— WHAT THE TASK ASKS —
Lines from the top of the entries through the line that has "in the system.\\" must be duplicated exactly, and no others.
#### EXERCISE DATA ####
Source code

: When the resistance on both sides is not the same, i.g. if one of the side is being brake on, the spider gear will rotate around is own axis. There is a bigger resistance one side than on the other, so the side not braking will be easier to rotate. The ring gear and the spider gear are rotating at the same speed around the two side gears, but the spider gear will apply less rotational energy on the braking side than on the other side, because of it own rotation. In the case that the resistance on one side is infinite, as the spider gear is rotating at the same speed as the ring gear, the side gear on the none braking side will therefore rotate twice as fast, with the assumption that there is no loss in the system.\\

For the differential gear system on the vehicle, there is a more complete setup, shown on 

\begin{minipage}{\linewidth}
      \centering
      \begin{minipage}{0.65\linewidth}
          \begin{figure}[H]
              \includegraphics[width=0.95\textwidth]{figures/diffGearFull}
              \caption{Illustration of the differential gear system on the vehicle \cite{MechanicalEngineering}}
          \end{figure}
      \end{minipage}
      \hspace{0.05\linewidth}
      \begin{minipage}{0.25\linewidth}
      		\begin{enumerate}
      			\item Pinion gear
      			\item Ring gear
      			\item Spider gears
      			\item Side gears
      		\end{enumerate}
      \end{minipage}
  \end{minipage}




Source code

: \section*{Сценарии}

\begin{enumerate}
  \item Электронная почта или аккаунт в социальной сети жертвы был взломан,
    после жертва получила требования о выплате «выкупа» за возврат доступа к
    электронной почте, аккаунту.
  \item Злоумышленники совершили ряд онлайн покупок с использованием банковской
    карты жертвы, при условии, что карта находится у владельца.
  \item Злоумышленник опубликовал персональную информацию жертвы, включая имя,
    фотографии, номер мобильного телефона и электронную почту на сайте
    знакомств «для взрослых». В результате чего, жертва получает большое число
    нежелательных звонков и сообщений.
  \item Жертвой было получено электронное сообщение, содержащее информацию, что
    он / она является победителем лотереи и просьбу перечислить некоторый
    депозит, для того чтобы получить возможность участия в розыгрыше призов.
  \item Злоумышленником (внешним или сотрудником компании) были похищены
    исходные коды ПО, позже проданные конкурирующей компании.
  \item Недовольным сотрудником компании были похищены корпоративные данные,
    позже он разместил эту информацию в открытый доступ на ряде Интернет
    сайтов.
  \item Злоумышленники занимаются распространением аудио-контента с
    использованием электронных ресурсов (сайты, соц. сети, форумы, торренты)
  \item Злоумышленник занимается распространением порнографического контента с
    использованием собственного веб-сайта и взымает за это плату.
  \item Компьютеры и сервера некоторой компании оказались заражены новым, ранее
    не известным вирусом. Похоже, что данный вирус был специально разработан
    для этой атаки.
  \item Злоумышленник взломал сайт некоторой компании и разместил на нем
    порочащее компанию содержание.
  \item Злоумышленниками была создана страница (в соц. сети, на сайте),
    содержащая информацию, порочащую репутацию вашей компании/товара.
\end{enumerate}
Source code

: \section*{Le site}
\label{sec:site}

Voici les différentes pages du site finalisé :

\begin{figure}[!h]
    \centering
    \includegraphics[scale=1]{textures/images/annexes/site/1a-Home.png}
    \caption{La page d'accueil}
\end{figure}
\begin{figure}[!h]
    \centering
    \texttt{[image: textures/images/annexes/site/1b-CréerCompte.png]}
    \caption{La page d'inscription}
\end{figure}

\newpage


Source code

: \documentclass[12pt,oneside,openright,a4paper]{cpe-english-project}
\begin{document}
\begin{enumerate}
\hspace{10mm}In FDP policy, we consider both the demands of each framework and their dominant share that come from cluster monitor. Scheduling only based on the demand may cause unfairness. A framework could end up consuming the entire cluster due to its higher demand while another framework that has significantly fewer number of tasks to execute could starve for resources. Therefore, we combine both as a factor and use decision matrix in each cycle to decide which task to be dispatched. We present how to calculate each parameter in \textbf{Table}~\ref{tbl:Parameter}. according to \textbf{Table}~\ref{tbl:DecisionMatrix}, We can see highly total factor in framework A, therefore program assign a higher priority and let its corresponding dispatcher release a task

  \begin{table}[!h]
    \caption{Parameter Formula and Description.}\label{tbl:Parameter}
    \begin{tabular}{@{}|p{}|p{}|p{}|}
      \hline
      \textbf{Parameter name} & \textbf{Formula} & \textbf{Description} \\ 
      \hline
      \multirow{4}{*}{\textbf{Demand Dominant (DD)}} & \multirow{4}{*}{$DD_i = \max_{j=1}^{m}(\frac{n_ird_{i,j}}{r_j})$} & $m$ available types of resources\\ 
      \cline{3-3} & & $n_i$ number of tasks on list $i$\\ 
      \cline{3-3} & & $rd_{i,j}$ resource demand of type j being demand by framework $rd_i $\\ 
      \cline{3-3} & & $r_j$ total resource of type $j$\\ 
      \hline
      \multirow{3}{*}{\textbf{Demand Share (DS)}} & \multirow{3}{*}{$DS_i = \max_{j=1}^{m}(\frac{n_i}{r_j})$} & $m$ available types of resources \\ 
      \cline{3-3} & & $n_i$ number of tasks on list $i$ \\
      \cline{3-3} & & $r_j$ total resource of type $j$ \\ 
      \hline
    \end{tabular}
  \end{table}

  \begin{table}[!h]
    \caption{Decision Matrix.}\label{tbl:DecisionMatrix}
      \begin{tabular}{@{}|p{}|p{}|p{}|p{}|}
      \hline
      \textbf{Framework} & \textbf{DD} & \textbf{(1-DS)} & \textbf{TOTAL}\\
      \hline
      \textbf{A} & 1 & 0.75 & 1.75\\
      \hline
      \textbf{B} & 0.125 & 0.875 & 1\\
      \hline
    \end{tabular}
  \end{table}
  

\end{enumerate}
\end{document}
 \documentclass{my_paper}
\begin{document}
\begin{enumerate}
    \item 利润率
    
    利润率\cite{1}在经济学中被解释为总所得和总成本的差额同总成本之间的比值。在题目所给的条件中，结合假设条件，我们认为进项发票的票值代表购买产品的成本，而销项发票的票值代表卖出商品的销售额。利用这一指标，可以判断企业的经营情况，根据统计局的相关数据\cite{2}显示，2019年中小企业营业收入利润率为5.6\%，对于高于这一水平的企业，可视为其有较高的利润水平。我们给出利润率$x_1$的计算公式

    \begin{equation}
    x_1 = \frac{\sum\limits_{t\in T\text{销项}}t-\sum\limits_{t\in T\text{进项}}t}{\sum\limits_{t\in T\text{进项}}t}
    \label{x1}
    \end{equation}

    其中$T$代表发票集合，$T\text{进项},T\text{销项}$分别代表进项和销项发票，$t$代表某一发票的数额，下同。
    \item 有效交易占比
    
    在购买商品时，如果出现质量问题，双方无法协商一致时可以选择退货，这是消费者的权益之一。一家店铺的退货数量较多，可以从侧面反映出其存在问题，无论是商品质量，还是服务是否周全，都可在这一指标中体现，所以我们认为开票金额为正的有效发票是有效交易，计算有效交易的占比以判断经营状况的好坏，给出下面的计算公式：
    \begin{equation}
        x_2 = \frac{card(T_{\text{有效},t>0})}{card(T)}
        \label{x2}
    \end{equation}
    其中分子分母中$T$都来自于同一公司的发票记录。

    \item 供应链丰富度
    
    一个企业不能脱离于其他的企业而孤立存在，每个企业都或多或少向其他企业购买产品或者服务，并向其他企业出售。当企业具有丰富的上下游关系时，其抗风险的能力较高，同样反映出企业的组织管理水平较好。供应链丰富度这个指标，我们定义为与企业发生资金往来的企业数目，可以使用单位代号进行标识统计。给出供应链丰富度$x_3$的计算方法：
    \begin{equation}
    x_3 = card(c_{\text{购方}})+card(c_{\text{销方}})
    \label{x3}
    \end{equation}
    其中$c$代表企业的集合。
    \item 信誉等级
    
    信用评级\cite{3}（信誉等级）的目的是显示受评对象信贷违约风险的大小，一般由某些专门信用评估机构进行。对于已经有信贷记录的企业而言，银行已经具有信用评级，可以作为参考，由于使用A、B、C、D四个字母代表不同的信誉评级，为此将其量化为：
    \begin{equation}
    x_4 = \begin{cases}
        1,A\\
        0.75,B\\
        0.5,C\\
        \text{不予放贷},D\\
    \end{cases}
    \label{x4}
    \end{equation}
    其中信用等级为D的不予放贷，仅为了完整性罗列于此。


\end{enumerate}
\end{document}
####
— ANSWER AREA —
Source code

: When the resistance on both sides is not the same, i.g. if one of the side is being brake on, the spider gear will rotate around is own axis. There is a bigger resistance one side than on the other, so the side not braking will be easier to rotate. The ring gear and the spider gear are rotating at the same speed around the two side gears, but the spider gear will apply less rotational energy on the braking side than on the other side, because of it own rotation. In the case that the resistance on one side is infinite, as the spider gear is rotating at the same speed as the ring gear, the side gear on the none braking side will therefore rotate twice as fast, with the assumption that there is no loss in the system.\\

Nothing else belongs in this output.